Records from a data source:
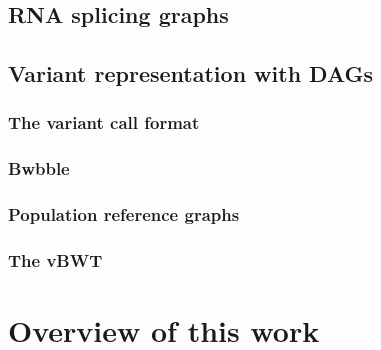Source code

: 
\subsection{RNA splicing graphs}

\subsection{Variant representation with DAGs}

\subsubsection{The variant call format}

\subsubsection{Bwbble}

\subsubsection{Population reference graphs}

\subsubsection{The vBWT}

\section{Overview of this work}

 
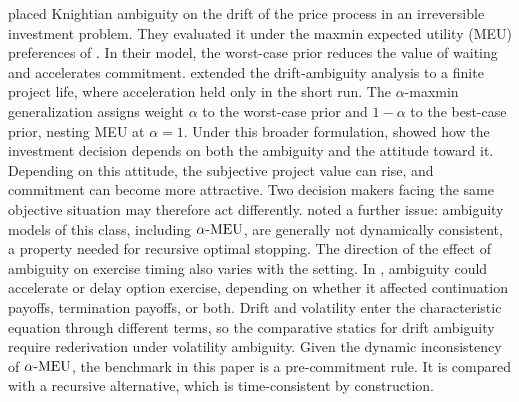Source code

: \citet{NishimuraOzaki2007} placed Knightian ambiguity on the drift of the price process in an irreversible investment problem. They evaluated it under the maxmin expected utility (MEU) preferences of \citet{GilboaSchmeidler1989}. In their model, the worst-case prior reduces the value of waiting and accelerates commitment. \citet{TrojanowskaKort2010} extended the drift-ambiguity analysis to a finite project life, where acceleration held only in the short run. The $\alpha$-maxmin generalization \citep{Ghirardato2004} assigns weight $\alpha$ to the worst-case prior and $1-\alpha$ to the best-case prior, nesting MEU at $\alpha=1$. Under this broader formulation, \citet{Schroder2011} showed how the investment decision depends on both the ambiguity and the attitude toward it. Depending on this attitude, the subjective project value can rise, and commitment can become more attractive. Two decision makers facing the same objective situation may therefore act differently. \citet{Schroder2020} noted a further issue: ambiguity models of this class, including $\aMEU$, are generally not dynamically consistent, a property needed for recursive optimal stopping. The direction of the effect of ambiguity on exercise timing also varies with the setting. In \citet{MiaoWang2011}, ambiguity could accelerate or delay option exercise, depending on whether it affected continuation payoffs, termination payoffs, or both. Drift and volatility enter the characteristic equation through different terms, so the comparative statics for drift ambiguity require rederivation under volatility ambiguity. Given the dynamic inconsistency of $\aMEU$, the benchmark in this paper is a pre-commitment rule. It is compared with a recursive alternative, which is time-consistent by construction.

--

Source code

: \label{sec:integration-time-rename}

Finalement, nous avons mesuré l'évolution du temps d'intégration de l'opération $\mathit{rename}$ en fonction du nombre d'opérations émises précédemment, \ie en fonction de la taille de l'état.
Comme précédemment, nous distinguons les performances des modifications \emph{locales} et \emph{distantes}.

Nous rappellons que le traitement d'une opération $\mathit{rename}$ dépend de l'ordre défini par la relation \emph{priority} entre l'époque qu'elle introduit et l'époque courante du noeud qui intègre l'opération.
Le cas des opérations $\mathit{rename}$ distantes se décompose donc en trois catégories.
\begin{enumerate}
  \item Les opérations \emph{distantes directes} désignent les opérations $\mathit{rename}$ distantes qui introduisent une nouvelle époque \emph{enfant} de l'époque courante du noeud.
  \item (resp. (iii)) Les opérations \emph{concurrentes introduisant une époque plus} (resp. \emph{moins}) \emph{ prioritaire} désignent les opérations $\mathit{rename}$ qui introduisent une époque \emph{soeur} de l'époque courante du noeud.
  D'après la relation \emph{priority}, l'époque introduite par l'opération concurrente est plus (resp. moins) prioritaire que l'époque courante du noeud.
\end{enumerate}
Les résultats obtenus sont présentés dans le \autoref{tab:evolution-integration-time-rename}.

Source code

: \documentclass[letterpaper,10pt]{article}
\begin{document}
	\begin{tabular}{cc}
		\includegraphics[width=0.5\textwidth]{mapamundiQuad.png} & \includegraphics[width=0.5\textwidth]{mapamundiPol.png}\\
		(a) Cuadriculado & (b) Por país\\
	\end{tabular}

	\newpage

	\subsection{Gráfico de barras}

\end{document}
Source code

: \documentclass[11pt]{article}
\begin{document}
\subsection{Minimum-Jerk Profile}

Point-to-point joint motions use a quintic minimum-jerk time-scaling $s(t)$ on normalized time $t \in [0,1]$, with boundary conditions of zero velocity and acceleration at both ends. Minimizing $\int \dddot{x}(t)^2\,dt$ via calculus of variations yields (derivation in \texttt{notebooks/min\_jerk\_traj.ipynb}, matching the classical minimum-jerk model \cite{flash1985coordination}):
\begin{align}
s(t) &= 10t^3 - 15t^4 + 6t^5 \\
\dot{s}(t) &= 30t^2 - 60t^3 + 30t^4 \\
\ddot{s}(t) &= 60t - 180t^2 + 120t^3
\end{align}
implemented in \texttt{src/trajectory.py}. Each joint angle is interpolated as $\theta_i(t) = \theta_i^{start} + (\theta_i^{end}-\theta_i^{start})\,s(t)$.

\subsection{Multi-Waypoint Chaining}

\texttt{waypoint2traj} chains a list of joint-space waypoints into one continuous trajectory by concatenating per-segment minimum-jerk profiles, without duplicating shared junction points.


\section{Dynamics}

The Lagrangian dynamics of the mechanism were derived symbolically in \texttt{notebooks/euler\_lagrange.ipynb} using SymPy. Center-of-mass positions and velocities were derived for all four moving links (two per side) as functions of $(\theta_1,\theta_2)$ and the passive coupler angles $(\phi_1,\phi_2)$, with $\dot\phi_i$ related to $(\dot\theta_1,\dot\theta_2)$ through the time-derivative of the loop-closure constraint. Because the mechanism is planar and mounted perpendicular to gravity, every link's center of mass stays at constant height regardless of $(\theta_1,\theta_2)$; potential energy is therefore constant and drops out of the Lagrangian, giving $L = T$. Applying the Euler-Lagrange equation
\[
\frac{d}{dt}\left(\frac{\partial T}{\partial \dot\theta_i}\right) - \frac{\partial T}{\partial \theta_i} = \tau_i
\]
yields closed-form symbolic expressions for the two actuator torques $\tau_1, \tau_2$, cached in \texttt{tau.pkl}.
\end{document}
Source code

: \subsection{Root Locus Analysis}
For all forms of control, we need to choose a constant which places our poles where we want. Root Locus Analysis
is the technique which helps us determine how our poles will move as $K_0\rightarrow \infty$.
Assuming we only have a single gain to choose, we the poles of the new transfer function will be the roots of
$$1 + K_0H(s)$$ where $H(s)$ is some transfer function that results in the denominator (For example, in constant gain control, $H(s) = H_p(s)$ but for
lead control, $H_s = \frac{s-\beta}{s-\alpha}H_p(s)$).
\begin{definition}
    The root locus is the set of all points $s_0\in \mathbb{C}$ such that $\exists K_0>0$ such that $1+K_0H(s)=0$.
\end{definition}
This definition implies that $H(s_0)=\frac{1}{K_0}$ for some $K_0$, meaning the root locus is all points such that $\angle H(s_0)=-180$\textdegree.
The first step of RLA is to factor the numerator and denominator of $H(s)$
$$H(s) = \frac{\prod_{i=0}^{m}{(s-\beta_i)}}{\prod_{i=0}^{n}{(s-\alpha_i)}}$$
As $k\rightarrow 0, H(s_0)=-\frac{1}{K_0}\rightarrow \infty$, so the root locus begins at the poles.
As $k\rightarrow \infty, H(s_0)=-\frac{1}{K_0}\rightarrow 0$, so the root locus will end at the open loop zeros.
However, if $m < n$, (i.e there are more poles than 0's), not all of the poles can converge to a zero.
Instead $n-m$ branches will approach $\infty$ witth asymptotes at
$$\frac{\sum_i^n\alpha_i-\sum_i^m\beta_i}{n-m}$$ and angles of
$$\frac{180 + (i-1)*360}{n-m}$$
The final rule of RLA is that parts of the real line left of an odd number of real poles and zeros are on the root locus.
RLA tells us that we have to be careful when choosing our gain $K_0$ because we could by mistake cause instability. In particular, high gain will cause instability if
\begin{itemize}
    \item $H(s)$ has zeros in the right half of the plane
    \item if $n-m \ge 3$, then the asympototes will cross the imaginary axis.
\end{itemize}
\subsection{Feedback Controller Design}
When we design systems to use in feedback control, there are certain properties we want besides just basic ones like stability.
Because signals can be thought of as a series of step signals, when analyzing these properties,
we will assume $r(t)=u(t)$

==

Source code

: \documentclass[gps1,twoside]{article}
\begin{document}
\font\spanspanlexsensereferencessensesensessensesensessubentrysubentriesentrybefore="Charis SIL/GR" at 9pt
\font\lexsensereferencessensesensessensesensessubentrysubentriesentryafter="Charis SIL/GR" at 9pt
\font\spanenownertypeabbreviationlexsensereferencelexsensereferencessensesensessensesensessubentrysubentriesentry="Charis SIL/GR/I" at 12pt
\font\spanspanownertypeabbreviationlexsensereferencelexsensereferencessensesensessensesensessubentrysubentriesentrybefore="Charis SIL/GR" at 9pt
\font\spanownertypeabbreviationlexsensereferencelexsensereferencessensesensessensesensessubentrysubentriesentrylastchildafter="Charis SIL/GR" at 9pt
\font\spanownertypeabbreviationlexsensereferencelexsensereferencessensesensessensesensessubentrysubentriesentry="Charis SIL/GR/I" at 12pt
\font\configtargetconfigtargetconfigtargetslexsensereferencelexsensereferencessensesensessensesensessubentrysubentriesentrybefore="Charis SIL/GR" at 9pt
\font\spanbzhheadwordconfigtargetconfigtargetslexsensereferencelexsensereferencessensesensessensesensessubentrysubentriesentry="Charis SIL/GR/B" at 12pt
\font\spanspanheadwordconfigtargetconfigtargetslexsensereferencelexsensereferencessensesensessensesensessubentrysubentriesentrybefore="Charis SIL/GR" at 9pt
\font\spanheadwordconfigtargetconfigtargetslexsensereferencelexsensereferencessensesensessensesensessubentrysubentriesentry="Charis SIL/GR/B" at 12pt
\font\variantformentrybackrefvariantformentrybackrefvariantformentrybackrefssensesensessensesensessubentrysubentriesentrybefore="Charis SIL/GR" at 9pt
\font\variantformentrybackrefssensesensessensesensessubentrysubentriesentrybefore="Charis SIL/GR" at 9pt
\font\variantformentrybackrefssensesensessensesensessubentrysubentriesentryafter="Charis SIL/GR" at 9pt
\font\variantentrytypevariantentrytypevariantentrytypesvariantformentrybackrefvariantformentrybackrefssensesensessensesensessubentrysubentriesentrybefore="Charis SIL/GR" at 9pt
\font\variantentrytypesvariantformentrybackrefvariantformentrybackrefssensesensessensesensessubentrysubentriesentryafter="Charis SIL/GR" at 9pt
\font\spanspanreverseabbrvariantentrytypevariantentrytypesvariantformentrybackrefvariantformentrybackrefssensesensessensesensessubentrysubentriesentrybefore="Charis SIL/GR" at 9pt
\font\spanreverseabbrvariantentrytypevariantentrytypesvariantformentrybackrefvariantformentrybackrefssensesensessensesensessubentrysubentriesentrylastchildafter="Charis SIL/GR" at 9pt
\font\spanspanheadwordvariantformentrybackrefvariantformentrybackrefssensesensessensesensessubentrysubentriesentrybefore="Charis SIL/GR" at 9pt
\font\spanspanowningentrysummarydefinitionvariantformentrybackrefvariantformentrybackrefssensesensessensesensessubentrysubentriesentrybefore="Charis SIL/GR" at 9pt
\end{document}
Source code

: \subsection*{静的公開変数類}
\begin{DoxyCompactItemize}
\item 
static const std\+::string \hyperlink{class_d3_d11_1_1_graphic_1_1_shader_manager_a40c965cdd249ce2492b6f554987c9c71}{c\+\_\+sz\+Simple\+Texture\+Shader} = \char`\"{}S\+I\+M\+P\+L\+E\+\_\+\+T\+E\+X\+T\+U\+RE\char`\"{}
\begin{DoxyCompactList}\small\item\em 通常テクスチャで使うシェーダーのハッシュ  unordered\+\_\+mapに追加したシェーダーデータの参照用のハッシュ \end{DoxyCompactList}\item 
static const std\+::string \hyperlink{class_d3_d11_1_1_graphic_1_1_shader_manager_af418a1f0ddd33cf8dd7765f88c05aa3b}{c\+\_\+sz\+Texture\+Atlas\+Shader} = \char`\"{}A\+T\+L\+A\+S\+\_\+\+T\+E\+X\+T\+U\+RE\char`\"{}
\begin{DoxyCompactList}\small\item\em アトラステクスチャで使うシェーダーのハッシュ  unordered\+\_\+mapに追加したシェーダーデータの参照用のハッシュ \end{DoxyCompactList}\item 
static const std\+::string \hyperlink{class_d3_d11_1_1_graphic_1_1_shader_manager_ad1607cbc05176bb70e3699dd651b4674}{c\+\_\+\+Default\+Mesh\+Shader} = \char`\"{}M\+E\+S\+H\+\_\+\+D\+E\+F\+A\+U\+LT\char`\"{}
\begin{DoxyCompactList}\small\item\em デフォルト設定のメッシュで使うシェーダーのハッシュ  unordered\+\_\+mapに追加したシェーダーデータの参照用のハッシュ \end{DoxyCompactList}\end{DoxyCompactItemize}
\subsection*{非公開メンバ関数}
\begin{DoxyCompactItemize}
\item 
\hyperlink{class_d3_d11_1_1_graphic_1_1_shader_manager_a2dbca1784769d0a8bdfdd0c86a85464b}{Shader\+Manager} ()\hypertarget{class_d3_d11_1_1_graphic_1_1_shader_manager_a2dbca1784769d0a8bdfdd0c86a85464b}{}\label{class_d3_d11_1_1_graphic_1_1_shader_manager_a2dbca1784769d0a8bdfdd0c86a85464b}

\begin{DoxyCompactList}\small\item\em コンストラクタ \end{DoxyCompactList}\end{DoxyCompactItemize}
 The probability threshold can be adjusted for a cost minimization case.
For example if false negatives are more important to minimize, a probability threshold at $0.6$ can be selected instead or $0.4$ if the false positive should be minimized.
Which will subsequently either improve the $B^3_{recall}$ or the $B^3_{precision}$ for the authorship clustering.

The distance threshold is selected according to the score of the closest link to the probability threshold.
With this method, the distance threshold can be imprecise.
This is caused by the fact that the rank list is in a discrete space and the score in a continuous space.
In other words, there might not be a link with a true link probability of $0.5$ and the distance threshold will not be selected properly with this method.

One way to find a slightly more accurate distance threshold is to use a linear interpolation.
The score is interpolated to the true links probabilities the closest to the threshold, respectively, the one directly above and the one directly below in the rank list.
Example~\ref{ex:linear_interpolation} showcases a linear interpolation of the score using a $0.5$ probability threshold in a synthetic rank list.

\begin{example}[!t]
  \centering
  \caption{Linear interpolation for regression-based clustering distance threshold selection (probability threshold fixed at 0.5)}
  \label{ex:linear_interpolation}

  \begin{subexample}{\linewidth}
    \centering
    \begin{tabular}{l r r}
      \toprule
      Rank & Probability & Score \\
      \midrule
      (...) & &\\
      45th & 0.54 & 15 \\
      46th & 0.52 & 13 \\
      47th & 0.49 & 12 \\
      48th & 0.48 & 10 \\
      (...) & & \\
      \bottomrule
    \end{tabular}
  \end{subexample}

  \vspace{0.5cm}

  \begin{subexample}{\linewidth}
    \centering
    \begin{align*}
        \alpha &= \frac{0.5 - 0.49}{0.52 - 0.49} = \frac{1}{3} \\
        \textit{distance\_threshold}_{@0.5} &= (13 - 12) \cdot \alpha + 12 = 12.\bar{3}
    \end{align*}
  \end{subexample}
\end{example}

_Work instructions_.
Where in the entries does the word "prioritaire" occur? Copy out each line that has it.

_Exercise answer_.
  \item (resp. (iii)) Les opérations \emph{concurrentes introduisant une époque plus} (resp. \emph{moins}) \emph{ prioritaire} désignent les opérations $\mathit{rename}$ qui introduisent une époque \emph{soeur} de l'époque courante du noeud.
  D'après la relation \emph{priority}, l'époque introduite par l'opération concurrente est plus (resp. moins) prioritaire que l'époque courante du noeud.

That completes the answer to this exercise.